▶ **Your objective**
Your answer must be the lines from the start of the records through the line with "1. **Používejte specifická", exactly as written, without the pictures.

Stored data
******************************

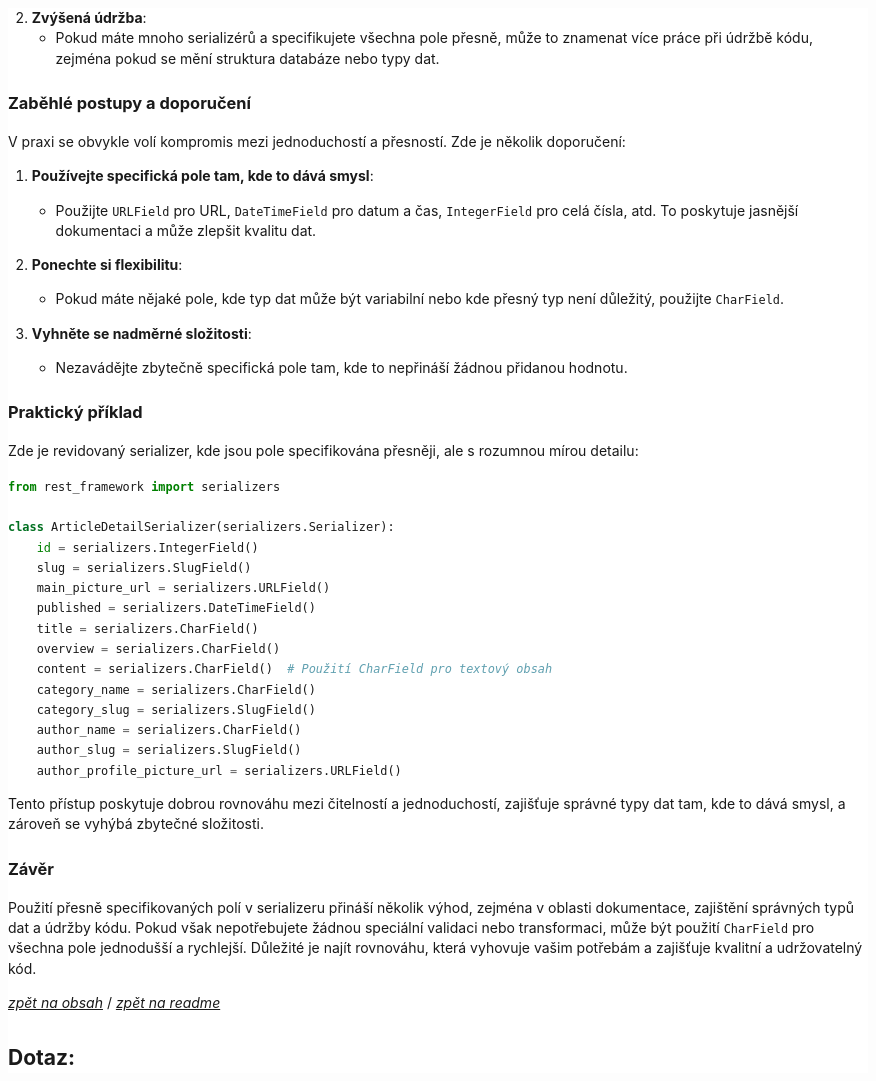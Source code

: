 2. **Zvýšená údržba**:
   - Pokud máte mnoho serializérů a specifikujete všechna pole přesně, může to znamenat více práce při údržbě kódu, zejména pokud se mění struktura databáze nebo typy dat.

### Zaběhlé postupy a doporučení

V praxi se obvykle volí kompromis mezi jednoduchostí a přesností. Zde je několik doporučení:

1. **Používejte specifická pole tam, kde to dává smysl**:
   - Použijte `URLField` pro URL, `DateTimeField` pro datum a čas, `IntegerField` pro celá čísla, atd. To poskytuje jasnější dokumentaci a může zlepšit kvalitu dat.

2. **Ponechte si flexibilitu**:
   - Pokud máte nějaké pole, kde typ dat může být variabilní nebo kde přesný typ není důležitý, použijte `CharField`.

3. **Vyhněte se nadměrné složitosti**:
   - Nezavádějte zbytečně specifická pole tam, kde to nepřináší žádnou přidanou hodnotu.

### Praktický příklad

Zde je revidovaný serializer, kde jsou pole specifikována přesněji, ale s rozumnou mírou detailu:

```python
from rest_framework import serializers

class ArticleDetailSerializer(serializers.Serializer):
    id = serializers.IntegerField()
    slug = serializers.SlugField()
    main_picture_url = serializers.URLField()
    published = serializers.DateTimeField()
    title = serializers.CharField()
    overview = serializers.CharField()
    content = serializers.CharField()  # Použití CharField pro textový obsah
    category_name = serializers.CharField()
    category_slug = serializers.SlugField()
    author_name = serializers.CharField()
    author_slug = serializers.SlugField()
    author_profile_picture_url = serializers.URLField()
```

Tento přístup poskytuje dobrou rovnováhu mezi čitelností a jednoduchostí, zajišťuje správné typy dat tam, kde to dává smysl, a zároveň se vyhýbá zbytečné složitosti.

### Závěr

Použití přesně specifikovaných polí v serializeru přináší několik výhod, zejména v oblasti dokumentace, zajištění správných typů dat a údržby kódu. Pokud však nepotřebujete žádnou speciální validaci nebo transformaci, může být použití `CharField` pro všechna pole jednodušší a rychlejší. Důležité je najít rovnováhu, která vyhovuje vašim potřebám a zajišťuje kvalitní a udržovatelný kód.

[*zpět na obsah*](#obsah) / [*zpět na readme*](https://github.com/Sudip2708/learning-VUE-with-the-help-of-AI#7-8-2024)  
## Dotaz:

******************************

▶ **Result below**
Source code

: 2. **Zvýšená údržba**:
   - Pokud máte mnoho serializérů a specifikujete všechna pole přesně, může to znamenat více práce při údržbě kódu, zejména pokud se mění struktura databáze nebo typy dat.

### Zaběhlé postupy a doporučení

V praxi se obvykle volí kompromis mezi jednoduchostí a přesností. Zde je několik doporučení:

1. **Používejte specifická pole tam, kde to dává smysl**:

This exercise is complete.